While global asset managers have rushed to build footholds in Japan, a new report suggests that with a $5 trillion pool of retail and retirement fund assets, Europe should be considered the most promising fund management marketplace outside the United States. The report, "Global Asset Gathering Strategies, Volume II: Country Profiles," was written by Cerulli Associates of Boston.

Much of the recent rise in European managed assets has been fueled by the explosive growth in the Italian and Spanish mutual fund marketplaces and the expansion of the British pension fund industry, the report said. Also, with low interest rates reducing bond returns, equities and equity funds have become more attractive to European investors who have traditionally preferred fixed-income investments. In fact, Cerulli Associates estimates that retail and retirement fund assets in Europe will exceed $7 trillion by 2002.

While competition is stiff today among Europe's many asset mangers, foreign fund companies with good performance records will see increased opportunities throughout the region over the next four years, Cerulli said. Product proliferation and an increase in sources for fund performance data will slowly turn European investors into more choosy shoppers who will seek products from multiple vendors, some of them foreign, the report said.

The 400-plus page study of 30 countries also outlines, on a country by country basis, roadblocks foreign fund companies may encounter in their expansion efforts. In addition, it provides country-specific market entry strategies that fund managers have deployed across the globe.

Chief among the hurdles for foreign managers to clear is managing the significant expense of distribution in Europe. Another potential stumbling block is that it is very difficult for fund companies to create a pan-European marketing strategy, the report said.

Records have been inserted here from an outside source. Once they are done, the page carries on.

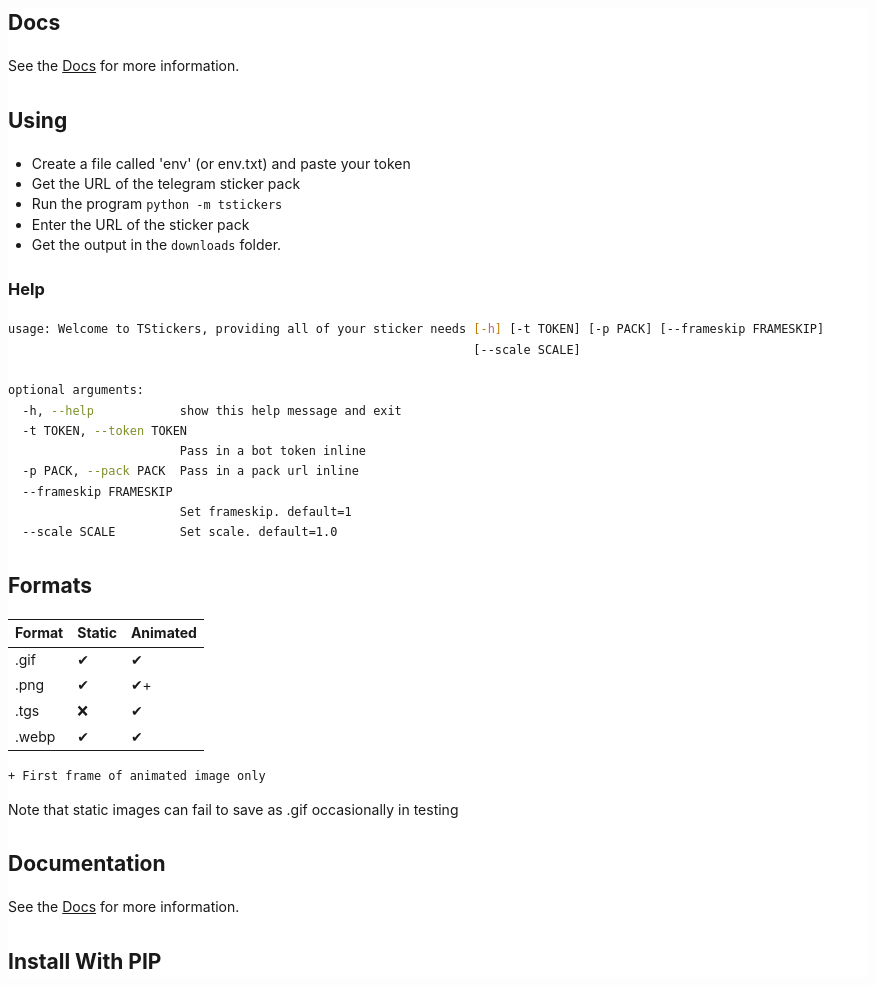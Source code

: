 ## Docs

See the [Docs](/DOCS/) for more information.

## Using

- Create a file called 'env' (or env.txt) and paste your token
- Get the URL of the telegram sticker pack
- Run the program `python -m tstickers`
- Enter the URL of the sticker pack
- Get the output in the `downloads` folder.

### Help

```sh
usage: Welcome to TStickers, providing all of your sticker needs [-h] [-t TOKEN] [-p PACK] [--frameskip FRAMESKIP]
                                                                 [--scale SCALE]

optional arguments:
  -h, --help            show this help message and exit
  -t TOKEN, --token TOKEN
                        Pass in a bot token inline
  -p PACK, --pack PACK  Pass in a pack url inline
  --frameskip FRAMESKIP
                        Set frameskip. default=1
  --scale SCALE         Set scale. default=1.0
```

## Formats

| Format | Static | Animated |
| ------ | ------ | -------- |
| .gif   | ✔      | ✔        |
| .png   | ✔      | ✔+       |
| .tgs   | ❌      | ✔        |
| .webp  | ✔      | ✔        |

```txt
+ First frame of animated image only
```

Note that static images can fail to save as .gif occasionally in testing

## Documentation

See the [Docs](/DOCS/) for more information.

## Install With PIP

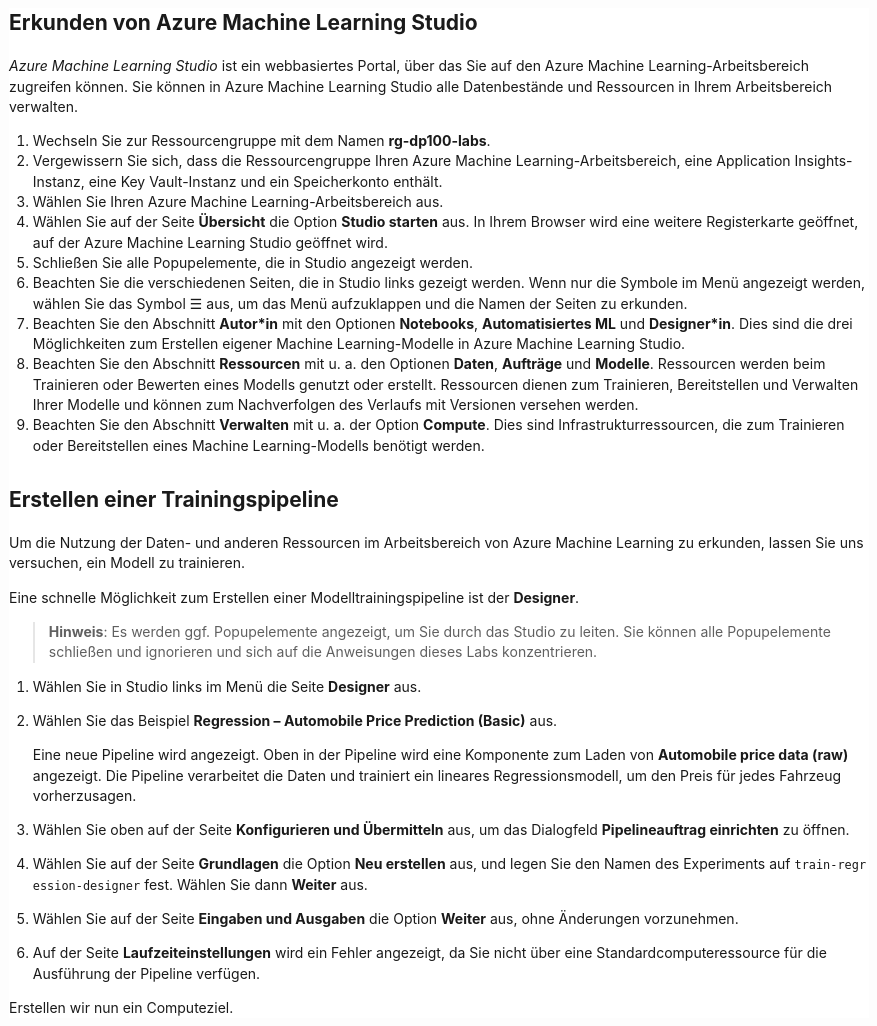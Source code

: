 ## Erkunden von Azure Machine Learning Studio

*Azure Machine Learning Studio* ist ein webbasiertes Portal, über das Sie auf den Azure Machine Learning-Arbeitsbereich zugreifen können. Sie können in Azure Machine Learning Studio alle Datenbestände und Ressourcen in Ihrem Arbeitsbereich verwalten.

1. Wechseln Sie zur Ressourcengruppe mit dem Namen **rg-dp100-labs**.
1. Vergewissern Sie sich, dass die Ressourcengruppe Ihren Azure Machine Learning-Arbeitsbereich, eine Application Insights-Instanz, eine Key Vault-Instanz und ein Speicherkonto enthält.
1. Wählen Sie Ihren Azure Machine Learning-Arbeitsbereich aus.
1. Wählen Sie auf der Seite **Übersicht** die Option **Studio starten** aus. In Ihrem Browser wird eine weitere Registerkarte geöffnet, auf der Azure Machine Learning Studio geöffnet wird.
1. Schließen Sie alle Popupelemente, die in Studio angezeigt werden.
1. Beachten Sie die verschiedenen Seiten, die in Studio links gezeigt werden. Wenn nur die Symbole im Menü angezeigt werden, wählen Sie das Symbol &#9776; aus, um das Menü aufzuklappen und die Namen der Seiten zu erkunden.
1. Beachten Sie den Abschnitt **Autor*in** mit den Optionen **Notebooks**, **Automatisiertes ML** und **Designer*in**. Dies sind die drei Möglichkeiten zum Erstellen eigener Machine Learning-Modelle in Azure Machine Learning Studio.
1. Beachten Sie den Abschnitt **Ressourcen** mit u. a. den Optionen **Daten**, **Aufträge** und **Modelle**. Ressourcen werden beim Trainieren oder Bewerten eines Modells genutzt oder erstellt. Ressourcen dienen zum Trainieren, Bereitstellen und Verwalten Ihrer Modelle und können zum Nachverfolgen des Verlaufs mit Versionen versehen werden.
1. Beachten Sie den Abschnitt **Verwalten** mit u. a. der Option **Compute**. Dies sind Infrastrukturressourcen, die zum Trainieren oder Bereitstellen eines Machine Learning-Modells benötigt werden.

## Erstellen einer Trainingspipeline

Um die Nutzung der Daten- und anderen Ressourcen im Arbeitsbereich von Azure Machine Learning zu erkunden, lassen Sie uns versuchen, ein Modell zu trainieren.

Eine schnelle Möglichkeit zum Erstellen einer Modelltrainingspipeline ist der **Designer**.

> **Hinweis**: Es werden ggf. Popupelemente angezeigt, um Sie durch das Studio zu leiten. Sie können alle Popupelemente schließen und ignorieren und sich auf die Anweisungen dieses Labs konzentrieren.

1. Wählen Sie in Studio links im Menü die Seite **Designer** aus.
1. Wählen Sie das Beispiel **Regression – Automobile Price Prediction (Basic)** aus.

    Eine neue Pipeline wird angezeigt. Oben in der Pipeline wird eine Komponente zum Laden von **Automobile price data (raw)** angezeigt. Die Pipeline verarbeitet die Daten und trainiert ein lineares Regressionsmodell, um den Preis für jedes Fahrzeug vorherzusagen.
1. Wählen Sie oben auf der Seite **Konfigurieren und Übermitteln** aus, um das Dialogfeld **Pipelineauftrag einrichten** zu öffnen.
1. Wählen Sie auf der Seite **Grundlagen** die Option **Neu erstellen** aus, und legen Sie den Namen des Experiments auf `train-regression-designer` fest. Wählen Sie dann **Weiter** aus.
1. Wählen Sie auf der Seite **Eingaben und Ausgaben** die Option **Weiter** aus, ohne Änderungen vorzunehmen.
1. Auf der Seite **Laufzeiteinstellungen** wird ein Fehler angezeigt, da Sie nicht über eine Standardcomputeressource für die Ausführung der Pipeline verfügen.

Erstellen wir nun ein Computeziel.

"Each country is different, primarily from tax and legislation standpoints, but there are also significant cultural differences," said Ben Phillips, a consultant at Cerulli Associates, in an interview. "That forces a foreign fund company to use a degree of customized marketing. Fund companies will really have to choose their battle fields."

Italy and Spain are good choices for expansion for foreign fund companies, with Germany running a distant third, the report said.

"In Italy and Spain, distribution seems to be very fragmented and that somewhat eases foreign entry," said Phillips. "The main roadblock in Germany is that there are huge banks that maintain fairly tight control of distribution and they will not be willing to give that control up. We think that the German banks will eventually ease up and that will open up distribution channels for funds managed by foreign managers, but it will be a more difficult road than in Italy or Spain."

While Japan holds enormous promise, the country remains a difficult marketplace, the report said. Although, in theory, a critical underfunding of pensions coupled with the largest pool of personal savings outside the U.S. - $11 trillion - should make Japan a gold mine for both domestic and foreign fund managers, the reality is far more complex, the report said.

Japanese investors remain very risk averse. Convincing the Japanese to move their savings out of bank deposits and into mutual funds will require concerted educational efforts from foreign fund companies, the report said.

"Everyone talks about the $11 trillion in personal savings in Japan," Phillips said. "What's a lesser known fact is only three to four percent has been placed into mutual funds. Pulling more of that money into mutual funds is going to be very difficult. In fact, from 1994 to 1998, the Japanese mutual fund industry actually shrunk by a few billion - and if you go back to 1989, it actually shrunk more."

Distribution costs are also high in Japan and management fees are currently very thin, especially in the institutional segment.

The report concludes that attracting assets in Japan will be more difficult than attracting assets in Europe.

"If foreign fund companies want to be profitable faster, they should consider Europe over Japan," said Phillips. "In the long run, Japan could be a bonanza, but it won't be that without a lot of hard work and a lot of time. Only asset managers who understand that the Japanese market requires a long-term investment will be profitable."